=== Materials provided ===
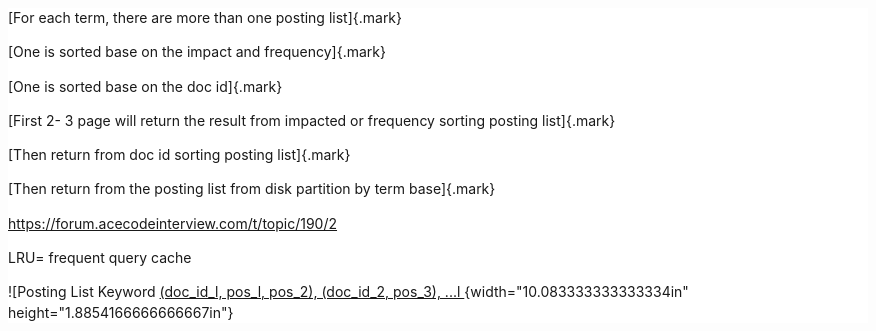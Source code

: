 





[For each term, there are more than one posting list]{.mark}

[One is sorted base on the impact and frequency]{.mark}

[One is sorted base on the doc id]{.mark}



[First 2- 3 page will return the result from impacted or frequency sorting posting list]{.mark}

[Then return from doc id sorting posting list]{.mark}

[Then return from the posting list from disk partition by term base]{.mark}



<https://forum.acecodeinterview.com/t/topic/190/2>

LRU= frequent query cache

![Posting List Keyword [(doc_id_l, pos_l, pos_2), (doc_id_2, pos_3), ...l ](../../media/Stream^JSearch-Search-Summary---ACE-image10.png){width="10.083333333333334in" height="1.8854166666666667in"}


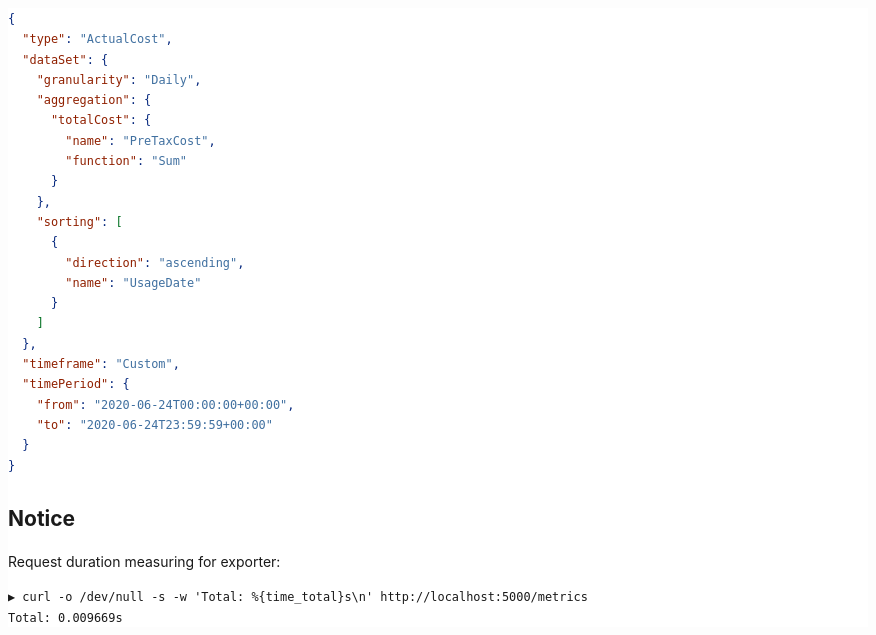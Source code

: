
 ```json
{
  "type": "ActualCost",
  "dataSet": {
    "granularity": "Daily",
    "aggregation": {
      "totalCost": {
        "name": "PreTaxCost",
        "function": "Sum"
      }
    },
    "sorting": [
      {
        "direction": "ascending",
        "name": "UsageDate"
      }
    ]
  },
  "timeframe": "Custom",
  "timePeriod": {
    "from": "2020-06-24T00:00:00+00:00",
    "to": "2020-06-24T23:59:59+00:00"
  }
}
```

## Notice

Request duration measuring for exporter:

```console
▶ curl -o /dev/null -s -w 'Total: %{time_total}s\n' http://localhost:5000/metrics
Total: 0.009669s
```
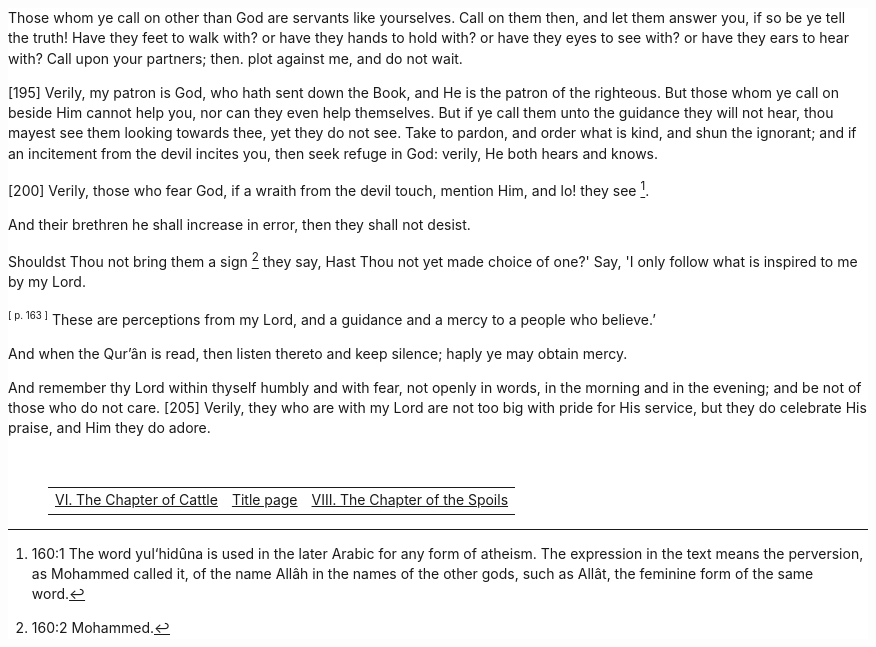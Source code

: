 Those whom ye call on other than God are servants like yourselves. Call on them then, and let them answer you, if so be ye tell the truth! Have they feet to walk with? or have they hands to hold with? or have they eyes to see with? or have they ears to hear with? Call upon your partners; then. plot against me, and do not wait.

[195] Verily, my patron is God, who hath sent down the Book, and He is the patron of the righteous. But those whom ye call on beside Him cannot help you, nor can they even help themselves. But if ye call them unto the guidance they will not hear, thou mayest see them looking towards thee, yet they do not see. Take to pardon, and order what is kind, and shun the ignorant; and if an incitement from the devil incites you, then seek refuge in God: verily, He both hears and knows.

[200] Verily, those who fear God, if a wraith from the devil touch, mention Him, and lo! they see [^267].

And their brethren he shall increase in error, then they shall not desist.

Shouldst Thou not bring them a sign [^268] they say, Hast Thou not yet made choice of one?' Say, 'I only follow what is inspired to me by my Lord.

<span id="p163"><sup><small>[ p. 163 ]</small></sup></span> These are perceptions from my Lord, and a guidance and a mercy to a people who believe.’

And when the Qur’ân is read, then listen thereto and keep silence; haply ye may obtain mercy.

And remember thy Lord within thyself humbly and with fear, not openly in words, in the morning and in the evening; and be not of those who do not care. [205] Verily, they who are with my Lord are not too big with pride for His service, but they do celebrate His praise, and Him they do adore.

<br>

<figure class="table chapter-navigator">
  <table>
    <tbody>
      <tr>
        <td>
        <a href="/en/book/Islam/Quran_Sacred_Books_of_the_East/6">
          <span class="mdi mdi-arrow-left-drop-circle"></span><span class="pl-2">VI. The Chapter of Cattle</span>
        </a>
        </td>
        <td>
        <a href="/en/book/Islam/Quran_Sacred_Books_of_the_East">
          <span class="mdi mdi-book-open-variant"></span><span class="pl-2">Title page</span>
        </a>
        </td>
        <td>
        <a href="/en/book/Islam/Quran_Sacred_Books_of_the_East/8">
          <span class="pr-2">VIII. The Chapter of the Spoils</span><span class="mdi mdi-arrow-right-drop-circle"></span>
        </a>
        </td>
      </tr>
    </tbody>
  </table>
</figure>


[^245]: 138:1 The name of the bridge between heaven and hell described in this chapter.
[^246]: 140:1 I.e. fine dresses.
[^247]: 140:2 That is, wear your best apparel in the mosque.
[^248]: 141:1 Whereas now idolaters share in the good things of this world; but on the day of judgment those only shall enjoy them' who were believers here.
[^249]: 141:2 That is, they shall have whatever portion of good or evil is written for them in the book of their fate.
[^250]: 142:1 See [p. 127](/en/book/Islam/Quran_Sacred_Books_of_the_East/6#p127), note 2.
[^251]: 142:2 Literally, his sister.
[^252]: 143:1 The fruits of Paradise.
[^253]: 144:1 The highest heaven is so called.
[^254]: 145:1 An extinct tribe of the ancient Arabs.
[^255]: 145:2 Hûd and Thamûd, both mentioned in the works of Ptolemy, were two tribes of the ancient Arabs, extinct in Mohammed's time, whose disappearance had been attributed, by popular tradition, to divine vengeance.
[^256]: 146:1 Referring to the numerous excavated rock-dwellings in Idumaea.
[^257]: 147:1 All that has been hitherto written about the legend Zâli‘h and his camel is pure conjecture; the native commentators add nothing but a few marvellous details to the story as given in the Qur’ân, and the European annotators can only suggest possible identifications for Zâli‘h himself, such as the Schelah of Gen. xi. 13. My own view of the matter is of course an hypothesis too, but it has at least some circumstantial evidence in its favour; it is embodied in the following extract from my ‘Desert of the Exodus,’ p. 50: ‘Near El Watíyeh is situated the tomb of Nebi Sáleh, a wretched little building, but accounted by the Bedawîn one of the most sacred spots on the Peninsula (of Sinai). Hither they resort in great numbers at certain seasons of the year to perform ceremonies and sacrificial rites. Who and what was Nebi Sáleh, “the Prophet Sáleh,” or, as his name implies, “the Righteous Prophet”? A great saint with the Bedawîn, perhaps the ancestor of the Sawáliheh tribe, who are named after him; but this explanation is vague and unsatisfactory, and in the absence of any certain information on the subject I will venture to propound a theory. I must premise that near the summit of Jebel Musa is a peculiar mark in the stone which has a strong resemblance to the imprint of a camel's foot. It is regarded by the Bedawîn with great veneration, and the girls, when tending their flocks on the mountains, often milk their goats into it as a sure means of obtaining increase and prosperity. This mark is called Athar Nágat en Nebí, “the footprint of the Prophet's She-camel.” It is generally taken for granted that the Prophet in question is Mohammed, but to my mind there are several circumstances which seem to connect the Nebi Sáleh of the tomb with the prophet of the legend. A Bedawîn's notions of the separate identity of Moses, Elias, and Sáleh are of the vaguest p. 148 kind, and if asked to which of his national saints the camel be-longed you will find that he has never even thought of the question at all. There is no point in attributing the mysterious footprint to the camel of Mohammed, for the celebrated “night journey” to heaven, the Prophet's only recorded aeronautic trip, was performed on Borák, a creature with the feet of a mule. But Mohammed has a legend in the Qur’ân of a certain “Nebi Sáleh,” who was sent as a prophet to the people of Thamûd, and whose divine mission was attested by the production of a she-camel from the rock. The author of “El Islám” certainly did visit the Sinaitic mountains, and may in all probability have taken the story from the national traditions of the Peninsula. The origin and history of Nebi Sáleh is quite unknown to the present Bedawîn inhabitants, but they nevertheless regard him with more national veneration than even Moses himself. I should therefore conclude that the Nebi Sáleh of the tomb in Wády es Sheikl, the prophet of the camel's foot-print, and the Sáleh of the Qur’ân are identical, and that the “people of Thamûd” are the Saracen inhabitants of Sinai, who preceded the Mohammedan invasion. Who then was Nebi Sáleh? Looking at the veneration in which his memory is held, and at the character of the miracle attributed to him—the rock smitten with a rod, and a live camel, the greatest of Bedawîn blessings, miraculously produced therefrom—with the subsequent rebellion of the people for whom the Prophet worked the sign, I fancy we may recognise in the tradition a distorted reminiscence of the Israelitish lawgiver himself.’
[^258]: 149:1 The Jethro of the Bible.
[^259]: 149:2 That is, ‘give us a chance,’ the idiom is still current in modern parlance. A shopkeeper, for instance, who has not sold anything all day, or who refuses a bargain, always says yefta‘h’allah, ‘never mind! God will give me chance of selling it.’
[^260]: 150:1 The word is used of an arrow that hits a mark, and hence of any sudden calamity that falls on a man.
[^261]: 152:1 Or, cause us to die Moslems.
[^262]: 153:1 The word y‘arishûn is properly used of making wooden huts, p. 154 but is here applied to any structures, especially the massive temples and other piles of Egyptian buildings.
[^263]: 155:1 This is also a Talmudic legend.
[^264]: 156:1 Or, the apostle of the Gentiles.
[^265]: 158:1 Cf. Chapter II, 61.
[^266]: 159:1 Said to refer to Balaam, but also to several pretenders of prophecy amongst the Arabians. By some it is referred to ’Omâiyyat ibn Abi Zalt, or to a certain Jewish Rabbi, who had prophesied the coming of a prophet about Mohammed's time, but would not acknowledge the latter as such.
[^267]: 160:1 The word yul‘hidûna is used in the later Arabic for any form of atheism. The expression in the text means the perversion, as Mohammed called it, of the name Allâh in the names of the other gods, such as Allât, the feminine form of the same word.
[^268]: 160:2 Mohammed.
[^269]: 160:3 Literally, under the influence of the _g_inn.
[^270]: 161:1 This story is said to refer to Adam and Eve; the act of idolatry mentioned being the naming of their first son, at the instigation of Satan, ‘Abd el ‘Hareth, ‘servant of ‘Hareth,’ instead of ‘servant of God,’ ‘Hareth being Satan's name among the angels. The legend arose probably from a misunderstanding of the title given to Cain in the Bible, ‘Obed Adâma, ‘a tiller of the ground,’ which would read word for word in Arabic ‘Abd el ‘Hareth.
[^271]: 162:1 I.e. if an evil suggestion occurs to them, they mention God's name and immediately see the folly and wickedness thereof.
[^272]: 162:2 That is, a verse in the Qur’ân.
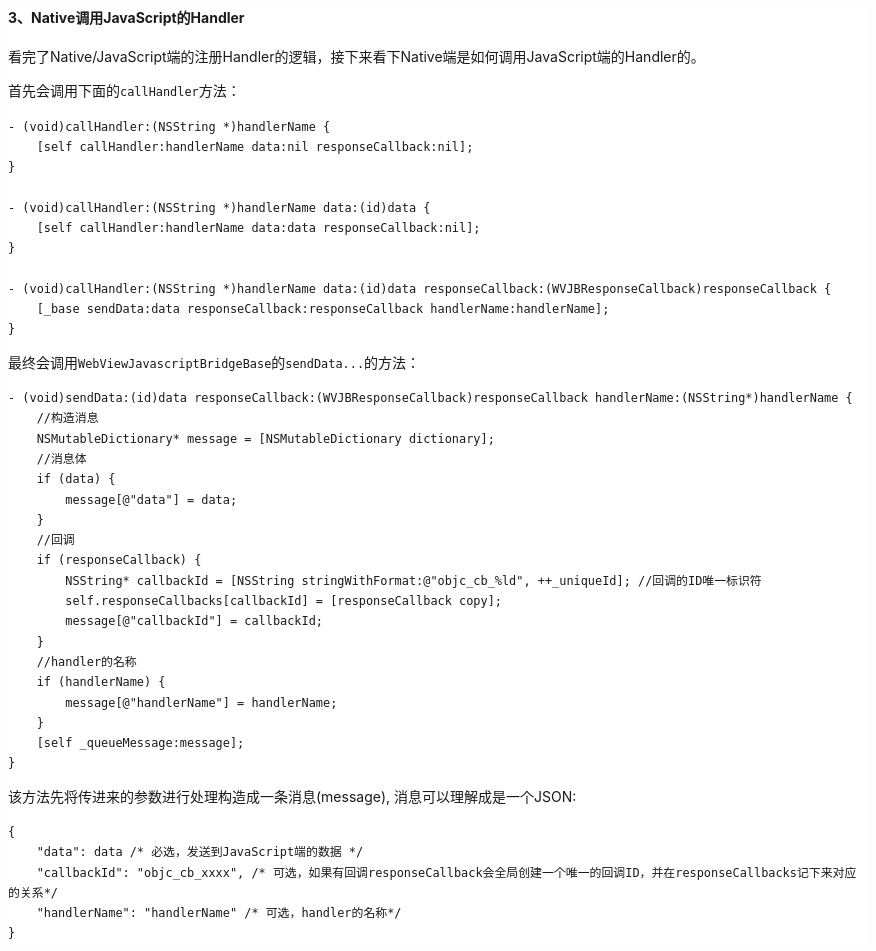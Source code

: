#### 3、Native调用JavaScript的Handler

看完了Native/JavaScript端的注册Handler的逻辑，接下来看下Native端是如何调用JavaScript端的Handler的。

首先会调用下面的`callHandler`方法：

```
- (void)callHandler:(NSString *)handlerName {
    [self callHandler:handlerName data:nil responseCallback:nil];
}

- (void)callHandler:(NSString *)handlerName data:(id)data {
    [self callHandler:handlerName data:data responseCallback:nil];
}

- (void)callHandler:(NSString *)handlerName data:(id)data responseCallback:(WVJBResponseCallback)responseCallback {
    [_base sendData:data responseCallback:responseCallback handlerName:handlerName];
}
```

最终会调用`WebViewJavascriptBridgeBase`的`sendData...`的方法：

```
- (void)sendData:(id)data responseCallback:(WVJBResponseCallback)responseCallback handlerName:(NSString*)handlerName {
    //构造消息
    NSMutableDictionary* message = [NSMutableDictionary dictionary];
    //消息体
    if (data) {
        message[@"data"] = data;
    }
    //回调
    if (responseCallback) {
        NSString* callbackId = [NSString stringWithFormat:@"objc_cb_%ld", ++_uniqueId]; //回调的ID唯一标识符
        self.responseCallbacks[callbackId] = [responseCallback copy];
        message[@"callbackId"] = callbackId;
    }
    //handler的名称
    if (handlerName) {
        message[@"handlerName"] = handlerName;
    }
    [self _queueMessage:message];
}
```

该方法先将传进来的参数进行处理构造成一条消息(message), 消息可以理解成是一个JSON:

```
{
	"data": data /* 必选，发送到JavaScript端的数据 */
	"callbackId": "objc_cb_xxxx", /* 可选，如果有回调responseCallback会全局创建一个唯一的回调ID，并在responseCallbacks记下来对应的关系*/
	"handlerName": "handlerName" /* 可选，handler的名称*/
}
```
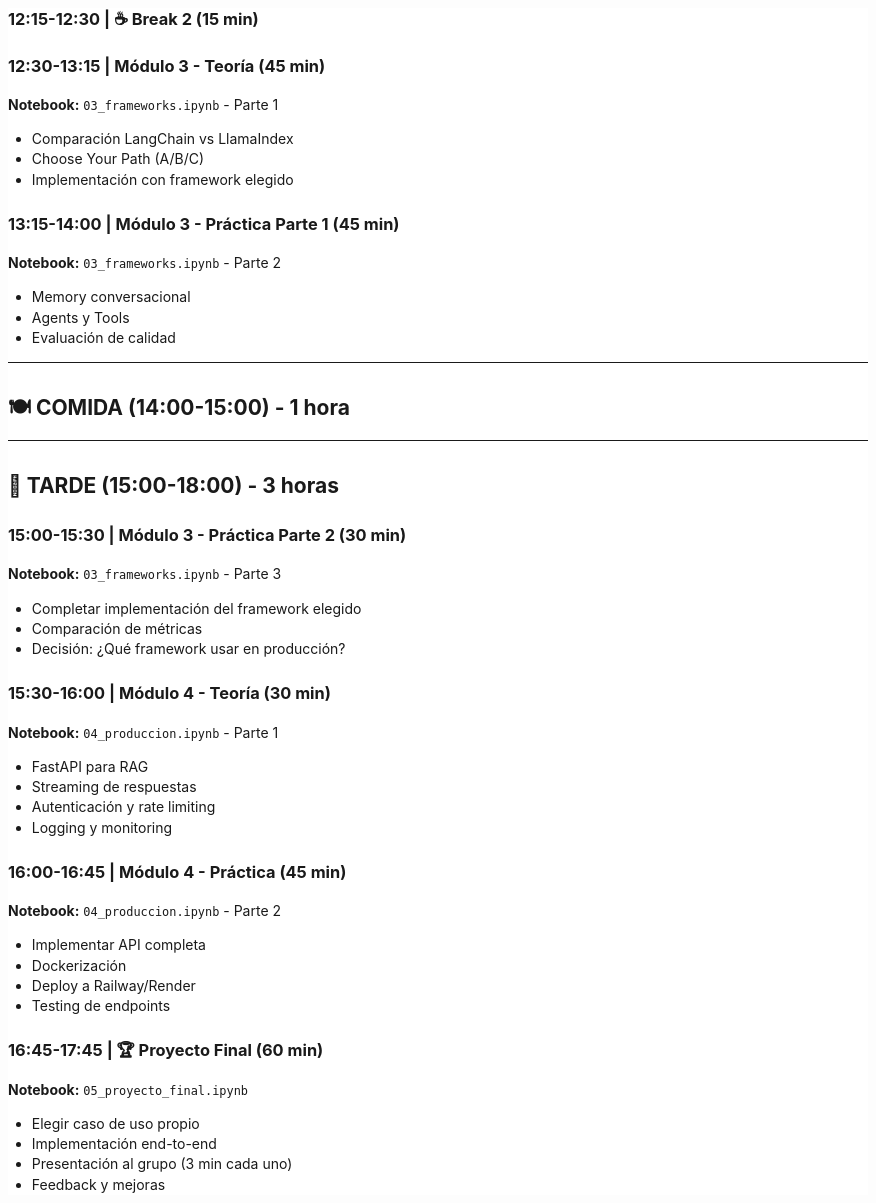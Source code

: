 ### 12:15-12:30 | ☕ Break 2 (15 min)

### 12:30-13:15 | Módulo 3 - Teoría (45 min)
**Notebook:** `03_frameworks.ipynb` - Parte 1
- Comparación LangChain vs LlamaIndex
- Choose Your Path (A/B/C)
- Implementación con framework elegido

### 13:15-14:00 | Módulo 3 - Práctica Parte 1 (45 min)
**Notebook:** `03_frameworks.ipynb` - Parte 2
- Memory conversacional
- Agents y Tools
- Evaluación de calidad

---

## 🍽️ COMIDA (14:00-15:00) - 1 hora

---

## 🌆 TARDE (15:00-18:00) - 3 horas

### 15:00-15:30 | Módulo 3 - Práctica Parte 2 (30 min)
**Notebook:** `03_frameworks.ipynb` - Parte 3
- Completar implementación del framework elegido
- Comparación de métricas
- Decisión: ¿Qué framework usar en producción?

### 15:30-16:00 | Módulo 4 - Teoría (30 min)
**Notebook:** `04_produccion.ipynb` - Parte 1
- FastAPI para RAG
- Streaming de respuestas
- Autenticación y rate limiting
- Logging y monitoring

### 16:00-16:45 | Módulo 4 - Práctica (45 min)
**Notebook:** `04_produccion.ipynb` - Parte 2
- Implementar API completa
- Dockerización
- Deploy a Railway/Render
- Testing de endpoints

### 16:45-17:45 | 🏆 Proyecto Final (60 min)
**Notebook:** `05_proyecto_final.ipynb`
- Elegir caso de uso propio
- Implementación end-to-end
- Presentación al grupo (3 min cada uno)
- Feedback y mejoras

=== The problem ===
Using the listing above, reproduce word for word every line from the one containing "[One is sorted base on the impact" through the one containing "do not wait.". Pictures must be left out.

=== Answer to this problem ===
[One is sorted base on the impact and frequency]{.mark}

[One is sorted base on the doc id]{.mark}



[First 2- 3 page will return the result from impacted or frequency sorting posting list]{.mark}

[Then return from doc id sorting posting list]{.mark}

[Then return from the posting list from disk partition by term base]{.mark}



<https://forum.acecodeinterview.com/t/topic/190/2>

LRU= frequent query cache

![Posting List Keyword [(doc_id_l, pos_l, pos_2), (doc_id_2, pos_3), ...l ](../../media/Stream^JSearch-Search-Summary---ACE-image10.png){width="10.083333333333334in" height="1.8854166666666667in"}


Source code

:
 ```json
{
  "type": "ActualCost",
  "dataSet": {
    "granularity": "Daily",
    "aggregation": {
      "totalCost": {
        "name": "PreTaxCost",
        "function": "Sum"
      }
    },
    "sorting": [
      {
        "direction": "ascending",
        "name": "UsageDate"
      }
    ]
  },
  "timeframe": "Custom",
  "timePeriod": {
    "from": "2020-06-24T00:00:00+00:00",
    "to": "2020-06-24T23:59:59+00:00"
  }
}
```

## Notice

Request duration measuring for exporter:

```console
▶ curl -o /dev/null -s -w 'Total: %{time_total}s\n' http://localhost:5000/metrics
Total: 0.009669s
```
Source code

: Those whom ye call on other than God are servants like yourselves. Call on them then, and let them answer you, if so be ye tell the truth! Have they feet to walk with? or have they hands to hold with? or have they eyes to see with? or have they ears to hear with? Call upon your partners; then. plot against me, and do not wait.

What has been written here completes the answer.